Впрочем, девочкой этой могла быть не только Козетта, что, бедняжка, спешила по темной петлистой тропе, а Ребекка в глухом лабиринте пещеры: заблудившись, с чуть мигавшим сальным огарком свечи в дрожащем своем кулачке, она робко, наощупь ступала, и неверно свеча вырывала то морщины гранита, то Сойера Тома в помятой воскресной одежке (суконная грязная курточка, разорванный плис панталонов, перепуганный глаз) – по камням Том пытался карабкаться вверх, где как будто мерещился выход: проблеск неба в щели между скал, за которой мелькнула веселая ласточка (ах, Козетта моя, ах, Ребекка, ах, желанная девочка с дырочкой на жалком своем и застиранном хлопчатобумажном чулке!).

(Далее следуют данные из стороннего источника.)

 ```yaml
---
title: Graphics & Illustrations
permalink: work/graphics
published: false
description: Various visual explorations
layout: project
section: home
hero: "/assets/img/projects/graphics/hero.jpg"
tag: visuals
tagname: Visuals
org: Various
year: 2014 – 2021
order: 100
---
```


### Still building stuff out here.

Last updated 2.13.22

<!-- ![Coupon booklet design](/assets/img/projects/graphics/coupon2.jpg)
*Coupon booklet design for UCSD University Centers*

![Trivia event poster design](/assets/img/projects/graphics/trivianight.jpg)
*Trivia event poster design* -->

Наконец весна навалила капелью вовсю, и в период блиставшей капели, что радостно брызгала с крыш, я поправился полностью и гулял после школы уже без присмотра, один и подолгу. Где же серый тот снег? От него в подворотнях остались проталины, и оттуда что вытечет, то известно давно: вот отсюда будет сочиться чистейшая ясность, оттуда – мутная дрянь с бензиновым радужным кругом, и в каком-то затоне сольются они – и муть просветлеет, и радужный круг пропадет, и только кораблик из щепки, накренившись, бочком проплывет в быстротечных проливах, кружась и шлюзуясь. На прохожих исчезли тяжелые шубы, и хотя под ногами еще шоколадная грязь – стали розовы носики девушек и обновы на них хороши в виде легких береток и тонких прохладных пальтишек, перешитых, возможно, не раз, из родительских старых прикрас, но теперь уж по моде последнего рижского кроя – в инженерных чертежных замерах он начинкой вкреплен был, как вкладыш, в захватанный пухлый журнал.

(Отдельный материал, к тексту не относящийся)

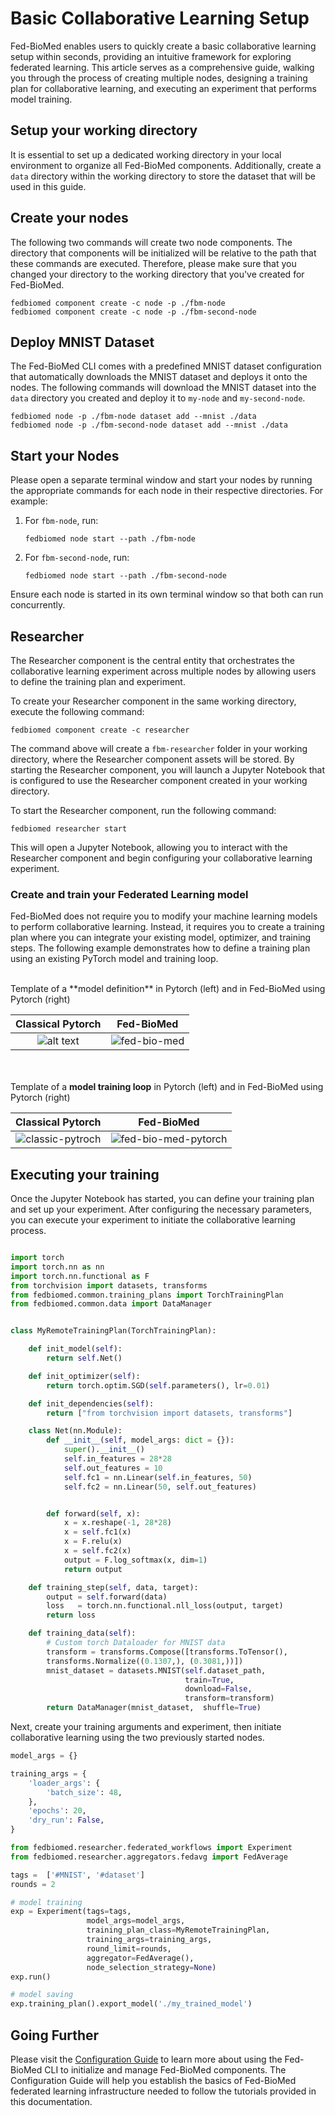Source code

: #  Basic Collaborative Learning Setup

Fed-BioMed enables users to quickly create a basic collaborative learning setup within seconds, providing an intuitive framework for exploring federated learning. This article serves as a comprehensive guide, walking you through the process of creating multiple nodes, designing a training plan for collaborative learning, and executing an experiment that performs model training.

## Setup your working directory

It is essential to set up a dedicated working directory in your local environment to organize all Fed-BioMed components. Additionally, create a `data` directory within the working directory to store the dataset that will be used in this guide.

## Create your nodes

The following two commands will create two node components. The directory that components will be initialized will be relative to the path that these commands are executed. Therefore, please make sure that you changed your directory to the working directory that you've created for Fed-BioMed.

```
fedbiomed component create -c node -p ./fbm-node
fedbiomed component create -c node -p ./fbm-second-node
```

## Deploy MNIST Dataset

The Fed-BioMed CLI comes with a predefined MNIST dataset configuration that automatically downloads the MNIST dataset and deploys it onto the nodes. The following commands will download the MNIST dataset into the `data` directory you created and deploy it to `my-node` and `my-second-node`.

```
fedbiomed node -p ./fbm-node dataset add --mnist ./data
fedbiomed node -p ./fbm-second-node dataset add --mnist ./data
```

## Start your Nodes

Please open a separate terminal window and start your nodes by running the appropriate commands for each node in their respective directories. For example:

1. For `fbm-node`, run:
   ```shell
   fedbiomed node start --path ./fbm-node
   ```

2. For `fbm-second-node`, run:
   ```shell
   fedbiomed node start --path ./fbm-second-node
   ```

Ensure each node is started in its own terminal window so that both can run concurrently.


## Researcher

The Researcher component is the central entity that orchestrates the collaborative learning experiment across multiple nodes by allowing users to define the training plan and experiment.

To create your Researcher component in the same working directory, execute the following command:

```shell
fedbiomed component create -c researcher
```

The command above will create a `fbm-researcher` folder in your working directory, where the Researcher component assets will be stored. By starting the Researcher component, you will launch a Jupyter Notebook that is configured to use the Researcher component created in your working directory.

To start the Researcher component, run the following command:

```shell
fedbiomed researcher start
```

This will open a Jupyter Notebook, allowing you to interact with the Researcher component and begin configuring your collaborative learning experiment.

### Create and train your Federated Learning model

Fed-BioMed does not require you to modify your machine learning models to perform collaborative learning. Instead, it requires you to create a training plan where you can integrate your existing model, optimizer, and training steps. The following example demonstrates how to define a training plan using an existing PyTorch model and training loop.

<br>
Template of a **model definition** in Pytorch (left) and in Fed-BioMed using Pytorch (right)
<br>

Classical Pytorch          | Fed-BioMed
:-------------------------:|:-------------------------:
![alt text](../assets/img/getting-started/classical-pytorch-model-definition.jpg)   |  ![fed-bio-med](../assets/img/getting-started/fedbiomed-pytorch-model-definition.jpg)

<br><br>
Template of a **model training loop** in Pytorch (left) and in Fed-BioMed using Pytorch (right)

Classical Pytorch          | Fed-BioMed
:-------------------------:|:-------------------------:
![classic-pytroch](../assets/img/getting-started/classical-pytorch-training.jpg)   |  ![fed-bio-med-pytorch](../assets/img/getting-started/fedbiomed-experiment-definition.jpg)

## Executing your training

Once the Jupyter Notebook has started, you can define your training plan and set up your experiment. After configuring the necessary parameters, you can execute your experiment to initiate the collaborative learning process.


```python

import torch
import torch.nn as nn
import torch.nn.functional as F
from torchvision import datasets, transforms
from fedbiomed.common.training_plans import TorchTrainingPlan
from fedbiomed.common.data import DataManager


class MyRemoteTrainingPlan(TorchTrainingPlan):

    def init_model(self):
        return self.Net()

    def init_optimizer(self):
        return torch.optim.SGD(self.parameters(), lr=0.01)

    def init_dependencies(self):
        return ["from torchvision import datasets, transforms"]

    class Net(nn.Module):
        def __init__(self, model_args: dict = {}):
            super().__init__()
            self.in_features = 28*28
            self.out_features = 10
            self.fc1 = nn.Linear(self.in_features, 50)
            self.fc2 = nn.Linear(50, self.out_features)


        def forward(self, x):
            x = x.reshape(-1, 28*28)
            x = self.fc1(x)
            x = F.relu(x)
            x = self.fc2(x)
            output = F.log_softmax(x, dim=1)
            return output

    def training_step(self, data, target):
        output = self.forward(data)
        loss   = torch.nn.functional.nll_loss(output, target)
        return loss

    def training_data(self):
        # Custom torch Dataloader for MNIST data
        transform = transforms.Compose([transforms.ToTensor(),
        transforms.Normalize((0.1307,), (0.3081,))])
        mnist_dataset = datasets.MNIST(self.dataset_path,
                                       train=True,
                                       download=False,
                                       transform=transform)
        return DataManager(mnist_dataset,  shuffle=True)

```

Next, create your training arguments and experiment, then initiate collaborative learning using the two previously started nodes.

```python
model_args = {}

training_args = {
    'loader_args': {
        'batch_size': 48,
    },
    'epochs': 20,
    'dry_run': False,
}

from fedbiomed.researcher.federated_workflows import Experiment
from fedbiomed.researcher.aggregators.fedavg import FedAverage

tags =  ['#MNIST', '#dataset']
rounds = 2

# model training
exp = Experiment(tags=tags,
                 model_args=model_args,
                 training_plan_class=MyRemoteTrainingPlan,
                 training_args=training_args,
                 round_limit=rounds,
                 aggregator=FedAverage(),
                 node_selection_strategy=None)
exp.run()

# model saving
exp.training_plan().export_model('./my_trained_model')
```



## Going Further

Please visit the [Configuration Guide](./configuration.md) to learn more about using the Fed-BioMed CLI to initialize and manage Fed-BioMed components. The Configuration Guide will help you establish the basics of Fed-BioMed federated learning infrastructure needed to follow the tutorials provided in this documentation.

А потом, по мере тепления солнца, беретки и ботики постепенно стали сменяться на босоножки и лодочки, цветы крепдешина и ситца (в них манили тенями бесплотные стройные ноги), и в нашей квартире, для мойки и лоска, вскрывать стали окна: с трудом – и зимняя вата, как скатка солдата, упала замедленно на пол, и сереньким пухом порхнула туда же засохшая муха, и дунуло в комнату ясным и синим, и только портьера лениво, слегка шевелилась по ласковой милости ветра, и в мыльной водице, отжавши тряпицу, – раму вымыла мама.

Тот отворенный двор в окне к осколку неба вздымался, несколько облезло, колодцем из домов, возросших тут в прекрасную эпоху, теперь же уплотненных в коммуналках разнообразными жильцами, знакомыми от самого рожденья, и с морозной зимы, после тали апреля, он открытою майскою радостью грохнул в литавры, и лавры его были в радостном мареве: так в бане когда-то визжали грудастые Марфы и Мавры, гремели нахально железные шайки и гайки, и где-то внизу, как отчаянный, вдруг закричал грузовик, и у бака помойного грохнула крышка, и звенело стекло от удара шального мяча, и с гортанной натугой, предлагая услуги, согбенно тащивший котомку старья, муллой пел в халате татарин об удачных продажах любого тряпья – его день был на редкость удачен, ведь в котомке помимо старья абсолютно нежданно лежали две из шелка персидские шали и горжетка из меха песца. Их забрал он за сущий бесценок: мальчик глупый, с разбитой коленкой, с выраженьем серьезным лица (ведь не шутки, прошел уже месяц как чекисты забрали отца, а красавица мачеха в Сочи, подведя свои карие очи, обнимается с танго все ночи), так вот он, молодой дуралей, растранжирив последние деньги, продал мечехи чудные вещи за каких-то там пару рублей. А еще голубую чашку. Он в шкафу отыскал ее, в ящике, эту хрупкую память о мамочке, но теперь ему будто до лампочки, – так решалась судьба барабанщика.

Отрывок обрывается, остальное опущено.